Archived: Community insights inform larger scale prevention programs

7 June 2016

Even the most effective policies can fail because they are not implemented properly in the schools, sports clubs and workplaces that have direct contact with large numbers of people. But there is very little literature on how to roll out and implement interventions successfully across multiple sites – ‘at scale’.

Luke Wolfenden

The Prevention Centre is addressing this problem through a research project led by Associate Professor Wolfenden, an NHMRC Fellow at the University of Newcastle. The project aims to generate evidence on strategies that have successfully enabled interventions to be scaled up.

Evidence base

“Policy makers and practitioners are largely bereft of an evidence base to guide implementation efforts – but without implementation at scale, effective health promoting interventions are unable to benefit public health,” said Associate Professor Wolfenden.

The problem is exemplified in the difficulties most schools have in implementing healthy canteen policies.

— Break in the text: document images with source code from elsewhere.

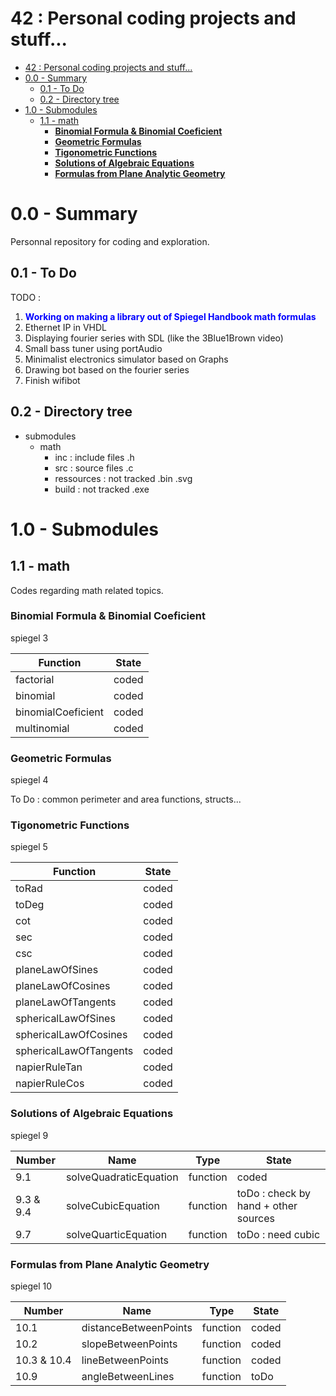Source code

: # 42 : Personal coding projects and stuff...

- [42 : Personal coding projects and stuff...](#42--personal-coding-projects-and-stuff)
- [0.0 - Summary](#00---summary)
  - [0.1 - To Do](#01---to-do)
  - [0.2 - Directory tree](#02---directory-tree)
- [1.0 - Submodules](#10---submodules)
  - [1.1 - math](#11---math)
    - [**Binomial Formula & Binomial Coeficient**](#binomial-formula--binomial-coeficient)
    - [**Geometric Formulas**](#geometric-formulas)
    - [**Tigonometric Functions**](#tigonometric-functions)
    - [**Solutions of Algebraic Equations**](#solutions-of-algebraic-equations)
    - [**Formulas from Plane Analytic Geometry**](#formulas-from-plane-analytic-geometry)

# 0.0 - Summary

Personnal repository for coding and exploration.

## 0.1 - To Do 

TODO : 
 1. **<span style="color:blue">Working on making a library out of Spiegel Handbook math formulas</span>**
 2. Ethernet IP in VHDL
 3. Displaying fourier series with SDL (like the 3Blue1Brown video)
 4. Small bass tuner using portAudio
 5. Minimalist electronics simulator based on Graphs
 6. Drawing bot based on the fourier series
 7. Finish wifibot

## 0.2 - Directory tree

- submodules
  - math
    - inc : include files .h
    - src : source files .c
    - ressources : not tracked .bin .svg
    - build : not tracked .exe

# 1.0 - Submodules 

## 1.1 - math

Codes regarding math related topics.

### **Binomial Formula & Binomial Coeficient**

spiegel 3

|      Function       | State | 
|---------------------|-------|
| factorial           | coded |
| binomial            | coded |
| binomialCoeficient  | coded |
| multinomial         | coded |

### **Geometric Formulas**

spiegel 4

To Do : common perimeter and area functions, structs... 

### **Tigonometric Functions**

spiegel 5

|      Function       | State | 
|---------------------|-------|
| toRad | coded |
| toDeg | coded |
| cot | coded |
| sec | coded |
| csc | coded |
| planeLawOfSines | coded |
| planeLawOfCosines | coded |
| planeLawOfTangents | coded |
| sphericalLawOfSines | coded |
| sphericalLawOfCosines | coded |
| sphericalLawOfTangents | coded |
| napierRuleTan | coded |
| napierRuleCos | coded |

### **Solutions of Algebraic Equations**

spiegel 9

| Number |      Name           | Type | State | 
|--------|---------------------|------|-------|
| 9.1 | solveQuadraticEquation | function | coded |
| 9.3 & 9.4 | solveCubicEquation | function | toDo : check by hand + other sources |
| 9.7 | solveQuarticEquation | function | toDo : need cubic |

### **Formulas from Plane Analytic Geometry**

spiegel 10 

| Number |      Name           | Type | State | 
|--------|---------------------|------|-------|
| 10.1 | distanceBetweenPoints | function | coded |
| 10.2 | slopeBetweenPoints | function | coded |
| 10.3 & 10.4 | lineBetweenPoints | function | coded |
| 10.9 | angleBetweenLines | function | toDo |
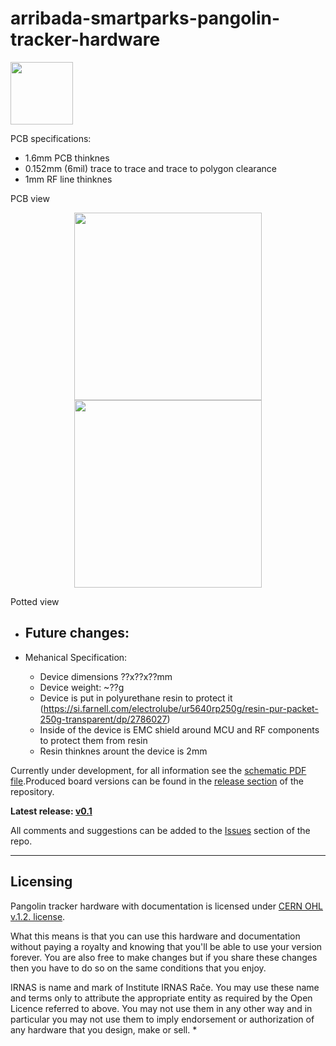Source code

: # arribada-smartparks-pangolin-tracker-hardware
<img src="https://github.com/IRNAS/smartparks-pangolin-tracker-hardware/blob/master/04_OUTPUT_FILES/irnas-logotip-rgb-02.png" height="100">

PCB specifications:
- 1.6mm PCB thinknes
- 0.152mm (6mil) trace to trace and trace to polygon clearance
- 1mm RF line thinknes

PCB view
<p align="center">
<img src="https://github.com/IRNAS/smartparks-pangolin-tracker-hardware/blob/master/04_OUTPUT_FILES/Pangolin_1.png" height="300">			<img src="https://github.com/IRNAS/smartparks-pangolin-tracker-hardware/blob/master/04_OUTPUT_FILES/Pangolin_2.png" height="300">		
</p>
Potted view

 - Future changes:
	- 

- Mehanical Specification:
	- Device dimensions ??x??x??mm
	- Device weight: ~??g
	- Device is put in polyurethane resin to protect it (https://si.farnell.com/electrolube/ur5640rp250g/resin-pur-packet-250g-transparent/dp/2786027)
	- Inside of the device is EMC shield around MCU and RF components to protect them from resin
	- Resin thinknes arount the device is 2mm	
 
  
Currently under development, for all information see the [schematic PDF file](https://github.com/IRNAS/smartparks-pangolin-tracker-hardware/blob/master/06_RELEASE/V0.1/Pangolin_V0.1_SCHEMATICS/Pangolin_V0.1_SCHEMATICS.PDF).Produced board versions can be found in the [release section](https://github.com/IRNAS/smartparks-pangolin-tracker-hardware/releases) of the repository.

**Latest release: [v0.1](https://github.com/IRNAS/smartparks-pangolin-tracker-hardware)**


All comments and suggestions can be added to the [Issues](https://github.com/IRNAS/smartparks-pangolin-tracker-hardware/issues) section of the repo.

---

## Licensing

Pangolin tracker hardware with documentation is licensed under [CERN OHL v.1.2. license](https://www.ohwr.org/licenses/cern-ohl/license_versions/v1.2).

What this means is that you can use this hardware and documentation without paying a royalty and knowing that you'll be able to use your version forever. You are also free to make changes but if you share these changes then you have to do so on the same conditions that you enjoy.

IRNAS is name and mark of Institute IRNAS Rače. You may use these name and terms only to attribute the appropriate entity as required by the Open Licence referred to above. You may not use them in any other way and in particular you may not use them to imply endorsement or authorization of any hardware that you design, make or sell.
*
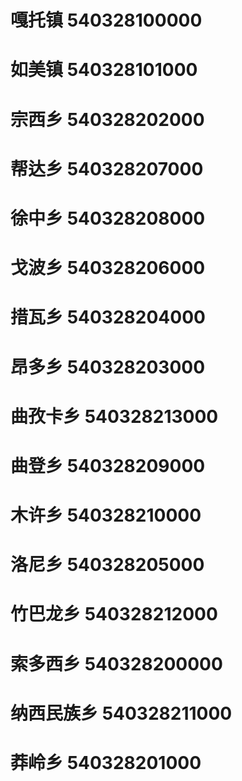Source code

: # 嘎托镇 540328100000
# 如美镇 540328101000
# 宗西乡 540328202000
# 帮达乡 540328207000
# 徐中乡 540328208000
# 戈波乡 540328206000
# 措瓦乡 540328204000
# 昂多乡 540328203000
# 曲孜卡乡 540328213000
# 曲登乡 540328209000
# 木许乡 540328210000
# 洛尼乡 540328205000
# 竹巴龙乡 540328212000
# 索多西乡 540328200000
# 纳西民族乡 540328211000
# 莽岭乡 540328201000
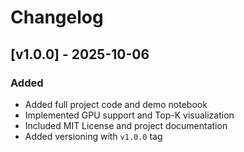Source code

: # Changelog

## [v1.0.0] - 2025-10-06
### Added
- Added full project code and demo notebook  
- Implemented GPU support and Top-K visualization  
- Included MIT License and project documentation  
- Added versioning with `v1.0.0` tag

Although these policies were introduced in most Australian states more than 10 years ago, an audit conducted by Deakin University indicated that about 65-95% of schools in most Australian states were still selling foods that were discouraged by state healthy canteen guidelines or policies.

“On that basis we found there was a failure to implement the policy in many schools to the point where the potential benefits of the policy weren’t being realised in the community,” Associate Professor Wolfenden said.

The researchers found many school canteens thought they were complying with the policy, when in fact they did not understand its complexities. Addressing knowledge barriers, offering guidance and providing staff training were important factors influencing successful implementation, he said.

Systematic reviews

The Prevention Centre project will comprise a series of systematic reviews looking at how risk factors for chronic disease such as smoking, nutrition, alcohol and physical activity are being addressed in childcare services, schools, workplaces and sporting clubs.

The project aims to generate evidence regarding the effectiveness of scaling interventions that can be used in larger planned program roll-outs across 50 or more locations.

“This research will tell policy makers and practitioners what approaches have worked in the past and provide evidence that health decision makers can use in their own contexts,” Associate Professor Wolfenden said.